Data for this task:
· · · · · · ·

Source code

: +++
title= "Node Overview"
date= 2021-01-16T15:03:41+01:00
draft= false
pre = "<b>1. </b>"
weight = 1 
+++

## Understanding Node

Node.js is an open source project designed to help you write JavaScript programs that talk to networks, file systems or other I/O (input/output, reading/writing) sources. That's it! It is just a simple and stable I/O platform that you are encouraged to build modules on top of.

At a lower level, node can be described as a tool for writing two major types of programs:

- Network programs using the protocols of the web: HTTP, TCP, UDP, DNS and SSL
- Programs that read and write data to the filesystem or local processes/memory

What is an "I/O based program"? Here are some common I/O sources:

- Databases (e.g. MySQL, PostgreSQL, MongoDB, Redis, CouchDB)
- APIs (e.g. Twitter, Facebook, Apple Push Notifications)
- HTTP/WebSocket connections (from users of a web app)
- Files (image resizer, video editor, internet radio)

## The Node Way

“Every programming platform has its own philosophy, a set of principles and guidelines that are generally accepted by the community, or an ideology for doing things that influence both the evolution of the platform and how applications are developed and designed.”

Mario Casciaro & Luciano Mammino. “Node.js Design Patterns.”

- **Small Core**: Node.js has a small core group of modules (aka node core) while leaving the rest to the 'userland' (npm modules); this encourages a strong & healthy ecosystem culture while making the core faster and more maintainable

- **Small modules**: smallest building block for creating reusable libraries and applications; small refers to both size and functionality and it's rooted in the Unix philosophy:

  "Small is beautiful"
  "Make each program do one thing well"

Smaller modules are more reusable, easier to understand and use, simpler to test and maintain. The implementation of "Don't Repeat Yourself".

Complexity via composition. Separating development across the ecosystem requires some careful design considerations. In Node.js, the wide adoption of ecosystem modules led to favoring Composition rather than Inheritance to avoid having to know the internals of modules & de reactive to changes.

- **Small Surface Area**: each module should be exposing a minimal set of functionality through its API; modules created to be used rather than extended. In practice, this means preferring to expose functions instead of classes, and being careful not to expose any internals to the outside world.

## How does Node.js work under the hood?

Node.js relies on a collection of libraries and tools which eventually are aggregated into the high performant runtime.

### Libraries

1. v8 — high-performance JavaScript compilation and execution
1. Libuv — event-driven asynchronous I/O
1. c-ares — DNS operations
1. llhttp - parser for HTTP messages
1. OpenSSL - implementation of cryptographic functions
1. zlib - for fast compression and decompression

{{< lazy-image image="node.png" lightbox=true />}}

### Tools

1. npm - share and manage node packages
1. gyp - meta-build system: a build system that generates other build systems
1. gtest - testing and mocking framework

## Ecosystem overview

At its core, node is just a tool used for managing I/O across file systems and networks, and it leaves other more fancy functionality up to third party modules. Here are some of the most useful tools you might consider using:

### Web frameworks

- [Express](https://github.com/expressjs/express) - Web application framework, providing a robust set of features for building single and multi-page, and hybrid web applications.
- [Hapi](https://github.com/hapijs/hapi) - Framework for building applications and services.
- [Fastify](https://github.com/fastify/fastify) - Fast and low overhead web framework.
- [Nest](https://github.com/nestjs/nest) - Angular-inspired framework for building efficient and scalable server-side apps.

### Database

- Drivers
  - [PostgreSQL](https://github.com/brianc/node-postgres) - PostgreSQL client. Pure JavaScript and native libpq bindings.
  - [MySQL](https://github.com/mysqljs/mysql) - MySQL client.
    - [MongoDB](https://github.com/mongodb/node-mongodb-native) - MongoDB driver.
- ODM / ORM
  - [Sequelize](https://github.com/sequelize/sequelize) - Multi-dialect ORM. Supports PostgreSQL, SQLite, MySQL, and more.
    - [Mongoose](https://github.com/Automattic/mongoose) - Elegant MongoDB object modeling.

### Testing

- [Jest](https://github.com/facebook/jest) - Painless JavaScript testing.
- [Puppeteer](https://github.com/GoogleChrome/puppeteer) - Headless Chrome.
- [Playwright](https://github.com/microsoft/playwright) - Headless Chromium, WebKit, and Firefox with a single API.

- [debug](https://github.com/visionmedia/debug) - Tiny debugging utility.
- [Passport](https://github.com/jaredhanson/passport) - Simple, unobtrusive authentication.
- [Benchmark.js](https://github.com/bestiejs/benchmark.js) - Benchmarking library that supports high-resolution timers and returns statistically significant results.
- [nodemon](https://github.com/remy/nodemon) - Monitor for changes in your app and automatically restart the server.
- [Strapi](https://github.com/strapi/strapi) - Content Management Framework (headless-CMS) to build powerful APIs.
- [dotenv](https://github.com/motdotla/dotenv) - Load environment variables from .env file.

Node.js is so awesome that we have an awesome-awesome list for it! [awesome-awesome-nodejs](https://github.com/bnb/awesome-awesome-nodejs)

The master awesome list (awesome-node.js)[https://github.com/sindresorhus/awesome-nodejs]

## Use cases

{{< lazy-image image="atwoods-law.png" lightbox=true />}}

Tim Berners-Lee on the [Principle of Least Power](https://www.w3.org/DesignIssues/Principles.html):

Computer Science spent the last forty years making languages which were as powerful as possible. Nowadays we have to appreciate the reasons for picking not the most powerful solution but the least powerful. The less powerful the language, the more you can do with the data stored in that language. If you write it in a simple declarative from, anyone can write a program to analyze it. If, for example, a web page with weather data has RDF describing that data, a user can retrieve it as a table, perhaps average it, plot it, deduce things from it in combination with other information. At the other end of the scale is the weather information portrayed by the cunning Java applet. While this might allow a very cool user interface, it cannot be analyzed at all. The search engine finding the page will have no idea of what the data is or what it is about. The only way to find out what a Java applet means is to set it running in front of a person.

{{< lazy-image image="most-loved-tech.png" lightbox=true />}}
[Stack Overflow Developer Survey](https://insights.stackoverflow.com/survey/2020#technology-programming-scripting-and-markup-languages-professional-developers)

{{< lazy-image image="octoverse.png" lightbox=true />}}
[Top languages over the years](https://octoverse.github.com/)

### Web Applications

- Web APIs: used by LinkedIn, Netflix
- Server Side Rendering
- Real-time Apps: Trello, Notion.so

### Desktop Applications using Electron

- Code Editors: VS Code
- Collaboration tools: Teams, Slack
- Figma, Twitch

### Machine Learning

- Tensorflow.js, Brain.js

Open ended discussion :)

· · · · · · ·

What the task asks: Retype each line above, keeping every character.

Your response:
Source code

: +++
title= "Node Overview"
date= 2021-01-16T15:03:41+01:00
draft= false
pre = "<b>1. </b>"
weight = 1 
+++

## Understanding Node

Node.js is an open source project designed to help you write JavaScript programs that talk to networks, file systems or other I/O (input/output, reading/writing) sources. That's it! It is just a simple and stable I/O platform that you are encouraged to build modules on top of.

At a lower level, node can be described as a tool for writing two major types of programs:

- Network programs using the protocols of the web: HTTP, TCP, UDP, DNS and SSL
- Programs that read and write data to the filesystem or local processes/memory

What is an "I/O based program"? Here are some common I/O sources:

- Databases (e.g. MySQL, PostgreSQL, MongoDB, Redis, CouchDB)
- APIs (e.g. Twitter, Facebook, Apple Push Notifications)
- HTTP/WebSocket connections (from users of a web app)
- Files (image resizer, video editor, internet radio)

## The Node Way

“Every programming platform has its own philosophy, a set of principles and guidelines that are generally accepted by the community, or an ideology for doing things that influence both the evolution of the platform and how applications are developed and designed.”

Mario Casciaro & Luciano Mammino. “Node.js Design Patterns.”

- **Small Core**: Node.js has a small core group of modules (aka node core) while leaving the rest to the 'userland' (npm modules); this encourages a strong & healthy ecosystem culture while making the core faster and more maintainable

- **Small modules**: smallest building block for creating reusable libraries and applications; small refers to both size and functionality and it's rooted in the Unix philosophy:

  "Small is beautiful"
  "Make each program do one thing well"

Smaller modules are more reusable, easier to understand and use, simpler to test and maintain. The implementation of "Don't Repeat Yourself".

Complexity via composition. Separating development across the ecosystem requires some careful design considerations. In Node.js, the wide adoption of ecosystem modules led to favoring Composition rather than Inheritance to avoid having to know the internals of modules & de reactive to changes.

- **Small Surface Area**: each module should be exposing a minimal set of functionality through its API; modules created to be used rather than extended. In practice, this means preferring to expose functions instead of classes, and being careful not to expose any internals to the outside world.

## How does Node.js work under the hood?

Node.js relies on a collection of libraries and tools which eventually are aggregated into the high performant runtime.

### Libraries

1. v8 — high-performance JavaScript compilation and execution
1. Libuv — event-driven asynchronous I/O
1. c-ares — DNS operations
1. llhttp - parser for HTTP messages
1. OpenSSL - implementation of cryptographic functions
1. zlib - for fast compression and decompression

{{< lazy-image image="node.png" lightbox=true />}}

### Tools

1. npm - share and manage node packages
1. gyp - meta-build system: a build system that generates other build systems
1. gtest - testing and mocking framework

## Ecosystem overview

At its core, node is just a tool used for managing I/O across file systems and networks, and it leaves other more fancy functionality up to third party modules. Here are some of the most useful tools you might consider using:

### Web frameworks

- [Express](https://github.com/expressjs/express) - Web application framework, providing a robust set of features for building single and multi-page, and hybrid web applications.
- [Hapi](https://github.com/hapijs/hapi) - Framework for building applications and services.
- [Fastify](https://github.com/fastify/fastify) - Fast and low overhead web framework.
- [Nest](https://github.com/nestjs/nest) - Angular-inspired framework for building efficient and scalable server-side apps.

### Database

- Drivers
  - [PostgreSQL](https://github.com/brianc/node-postgres) - PostgreSQL client. Pure JavaScript and native libpq bindings.
  - [MySQL](https://github.com/mysqljs/mysql) - MySQL client.
    - [MongoDB](https://github.com/mongodb/node-mongodb-native) - MongoDB driver.
- ODM / ORM
  - [Sequelize](https://github.com/sequelize/sequelize) - Multi-dialect ORM. Supports PostgreSQL, SQLite, MySQL, and more.
    - [Mongoose](https://github.com/Automattic/mongoose) - Elegant MongoDB object modeling.

### Testing

- [Jest](https://github.com/facebook/jest) - Painless JavaScript testing.
- [Puppeteer](https://github.com/GoogleChrome/puppeteer) - Headless Chrome.
- [Playwright](https://github.com/microsoft/playwright) - Headless Chromium, WebKit, and Firefox with a single API.

- [debug](https://github.com/visionmedia/debug) - Tiny debugging utility.
- [Passport](https://github.com/jaredhanson/passport) - Simple, unobtrusive authentication.
- [Benchmark.js](https://github.com/bestiejs/benchmark.js) - Benchmarking library that supports high-resolution timers and returns statistically significant results.
- [nodemon](https://github.com/remy/nodemon) - Monitor for changes in your app and automatically restart the server.
- [Strapi](https://github.com/strapi/strapi) - Content Management Framework (headless-CMS) to build powerful APIs.
- [dotenv](https://github.com/motdotla/dotenv) - Load environment variables from .env file.

Node.js is so awesome that we have an awesome-awesome list for it! [awesome-awesome-nodejs](https://github.com/bnb/awesome-awesome-nodejs)

The master awesome list (awesome-node.js)[https://github.com/sindresorhus/awesome-nodejs]

## Use cases

{{< lazy-image image="atwoods-law.png" lightbox=true />}}

Tim Berners-Lee on the [Principle of Least Power](https://www.w3.org/DesignIssues/Principles.html):

Computer Science spent the last forty years making languages which were as powerful as possible. Nowadays we have to appreciate the reasons for picking not the most powerful solution but the least powerful. The less powerful the language, the more you can do with the data stored in that language. If you write it in a simple declarative from, anyone can write a program to analyze it. If, for example, a web page with weather data has RDF describing that data, a user can retrieve it as a table, perhaps average it, plot it, deduce things from it in combination with other information. At the other end of the scale is the weather information portrayed by the cunning Java applet. While this might allow a very cool user interface, it cannot be analyzed at all. The search engine finding the page will have no idea of what the data is or what it is about. The only way to find out what a Java applet means is to set it running in front of a person.

{{< lazy-image image="most-loved-tech.png" lightbox=true />}}
[Stack Overflow Developer Survey](https://insights.stackoverflow.com/survey/2020#technology-programming-scripting-and-markup-languages-professional-developers)

{{< lazy-image image="octoverse.png" lightbox=true />}}
[Top languages over the years](https://octoverse.github.com/)

### Web Applications

- Web APIs: used by LinkedIn, Netflix
- Server Side Rendering
- Real-time Apps: Trello, Notion.so

### Desktop Applications using Electron

- Code Editors: VS Code
- Collaboration tools: Teams, Slack
- Figma, Twitch

### Machine Learning

- Tensorflow.js, Brain.js

Open ended discussion :)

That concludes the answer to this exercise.